Below are highlights from the conversation with Magnin.
Thought Catalog knew the Facebook audience bonanza wouldn’t last
The “salad days” of Facebook, as Magnin put it, were a time of wonders. Traffic would pour in from clicks in the feed. That allowed the company to grow the business without external capital and put in place the makings of a meaningful brand, Magnin said. But Thought Catalog knew the good times could not last.
“We had a sober sense this was a unique period of time,” Magnin said. “But what we didn’t know was when it was going to go. We were always trying to build a notable, specific and long-lasting type of brand. We always ran our business as though programmatic ad revenue was all we were going to get.
Programmatic gets a bad rap from publishers
Many publisher bemoan the rise of programmatic ad sales and the pressure it has put on publishers. There’s a yearning for the old days when people not algorithms and data crunchers were in charge. But Magnin has always viewed programmatic ad sales as an opportunity not threat.

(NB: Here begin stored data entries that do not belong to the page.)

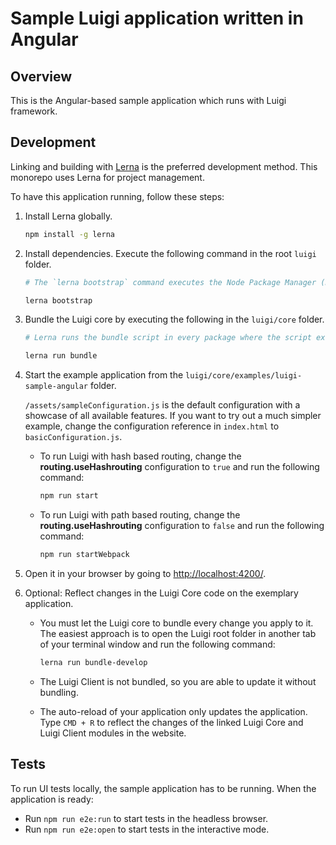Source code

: # Sample Luigi application written in Angular

## Overview

This is the Angular-based sample application which runs with Luigi framework.

## Development

Linking and building with [Lerna](https://lernajs.io/) is the preferred development method. This monorepo uses Lerna for project management. 

To have this application running, follow these steps:

1. Install Lerna globally.
    ```bash
    npm install -g lerna
    ```

2. Install dependencies. Execute the following command in the root `luigi` folder.
    ```bash
    # The `lerna bootstrap` command executes the Node Package Manager (NPM) installation and links cross-dependencies.

    lerna bootstrap
    ```

3. Bundle the Luigi core by executing the following in the `luigi/core` folder.
    ```bash
    # Lerna runs the bundle script in every package where the script exists.

    lerna run bundle
    ```

4. Start the example application from the `luigi/core/examples/luigi-sample-angular` folder.

    `/assets/sampleConfiguration.js` is the default configuration with a showcase of all available features. If you want to try out a much simpler example, change the configuration reference in `index.html` to `basicConfiguration.js`.

    - To run Luigi with hash based routing, change the **routing.useHashrouting** configuration to `true` and run the following command:
        ```bash
        npm run start
        ```

    - To run Luigi with path based routing, change the **routing.useHashrouting** configuration to `false` and run the following command:
        ```bash
        npm run startWebpack
        ```

5. Open it in your browser by going to [http://localhost:4200/](http://localhost:4200/).

6. Optional: Reflect changes in the Luigi Core code on the exemplary application.

    - You must let the Luigi core to bundle every change you apply to it. The easiest approach is to open the Luigi root folder in another tab of your terminal window and run the following command: 
      ```bash    
      lerna run bundle-develop
      ```
    - The Luigi Client is not bundled, so you are able to update it without bundling.
    
    - The auto-reload of your application only updates the application. Type `CMD + R` to reflect the changes of the linked Luigi Core and Luigi Client modules in the website.


## Tests

To run UI tests locally, the sample application has to be running. When the application is ready:

- Run `npm run e2e:run` to start tests in the headless browser.
- Run `npm run e2e:open` to start tests in the interactive mode.
<!-- ## Run server
* Using Angular CLI (standard): `npm run start`

> If you want to enable path routing instead of hash, run the app without Angular CLI.

* Without Angular CLI: `npm run startWebpack`


## Use OpenID Connect

For running OpenID Connect (OIDC) locally, for example with DEX, follow these steps:

1. Run your app locally
2. Add `127.0.0.1 your.address` to `/etc/hosts` 
3. Set __Luigi.config.auth.use__ to `openIdConnect`
4. Run using `npm run start -- --host your.address`
5. Open [your.address:4200](http://your.address:4200) -->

“This is awesome,” Magnin said. “I can create and monetize content at zero cost of sales. I just have to create the content. When you build with that with your fundamental mindset, you have a much different sense of reality and what your content is worth. You can build a business more stably on top of that.”
Publishers must embrace “the new reality”
Many of the shifts in strategies from publishers, from betting big on video to a focus on massive scale or narrow niches, are in response to a “new reality,” as Magnin puts it: Supply of attention (and impressions) far exceeds demand. In old media, the opposite was true. That means publishers have a few choices: get really big, get really focused, or figure out a way to make money in new ways. And above all, do it cost efficiently.
“We spend a lot of time on internal operations, process and making jobs easy for people,” Magnin said. “You can run a business that reaches 25 million uniques, that does direct sales, has a book publishing division, is launching new websites — and we’re doing that all with a very limited number of people.”
Video is a big-risk opportunity
In 2013 and 2014 the digital media world went gaga for video, staffing up with big video teams and dreams of TV-like ad rates. Thought Catalog, without big venture capital backers, saw the movement and was forced to decide whether to join it. After running the numbers on potential for ad revenue balanced versus the big upfront costs, the company decided video wouldn’t be a focus.
“It becomes about whether there’s a profitable business model there, today or in the future,” Magnin said. “And can we do it meaningfully different in a way that’s going to enhance our brand.”